How to Access Cutting-Edge Treatments
If you or a loved one is living with oHCM, accessing the latest therapies requires a proactive approach. Because these medications are specialized and require careful monitoring, the following steps are recommended:
- Consult a Specialist: Seek a cardiologist who specializes in hypertrophic cardiomyopathy. General cardiologists may not always be current on the latest myosin inhibitors or clinical trial data.
- Request a Comprehensive Evaluation: Ensure you have a current echocardiogram or cardiac MRI to determine if your condition is obstructive, as targeted therapies like Mavacamten are specifically for the obstructive form.

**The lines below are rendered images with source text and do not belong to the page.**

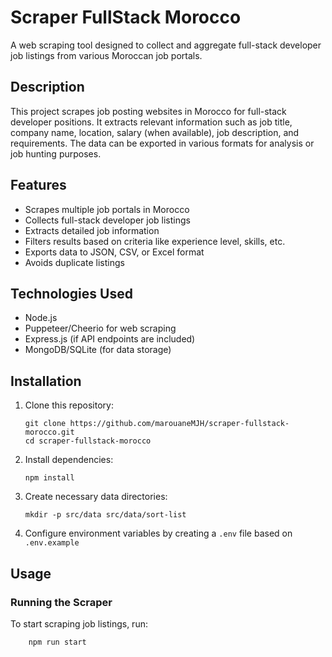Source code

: # Scraper FullStack Morocco

A web scraping tool designed to collect and aggregate full-stack developer job listings from various Moroccan job portals.

## Description

This project scrapes job posting websites in Morocco for full-stack developer positions. It extracts relevant information such as job title, company name, location, salary (when available), job description, and requirements. The data can be exported in various formats for analysis or job hunting purposes.

## Features

-   Scrapes multiple job portals in Morocco
-   Collects full-stack developer job listings
-   Extracts detailed job information
-   Filters results based on criteria like experience level, skills, etc.
-   Exports data to JSON, CSV, or Excel format
-   Avoids duplicate listings

## Technologies Used

-   Node.js
-   Puppeteer/Cheerio for web scraping
-   Express.js (if API endpoints are included)
-   MongoDB/SQLite (for data storage)

## Installation

1. Clone this repository:

    ```
    git clone https://github.com/marouaneMJH/scraper-fullstack-morocco.git
    cd scraper-fullstack-morocco
    ```

2. Install dependencies:

    ```
    npm install
    ```

3. Create necessary data directories:

    ```
    mkdir -p src/data src/data/sort-list
    ```

4. Configure environment variables by creating a `.env` file based on `.env.example`

## Usage

### Running the Scraper

To start scraping job listings, run:

```
    npm run start
```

- Inquire About Clinical Trials: For those who do not respond to current medications, clinical trials offer a pathway to access next-generation therapies before they are widely available.
- Shift in Care: Treatment is moving from general symptom management to disease-modifying therapies.
- Targeted Medication: Mavacamten (Camzyos) targets the underlying cause of obstruction by inhibiting cardiac myosin.
- Positive Outlook: New therapies are currently in development, providing more hope for those with severe symptoms.
- Specialized Care: Accessing new treatments often requires a referral to a cardiomyopathy specialist.
Frequently Asked Questions
Is Mavacamten a cure for oHCM?
No. While Mavacamten targets the underlying mechanism of the obstruction to improve symptoms and function, it is not a cure. It is a treatment used to manage the disease more effectively.
Who is eligible for cardiac myosin inhibitors?
These medications are specifically for patients with the obstructive form of hypertrophic cardiomyopathy. Patients without obstruction may require different management strategies.
What should I ask my doctor about oHCM?
Ask: “Am I a candidate for cardiac myosin inhibitors?” and “Are there any ongoing clinical trials for oHCM that would be appropriate for my specific genetic profile or symptom level?”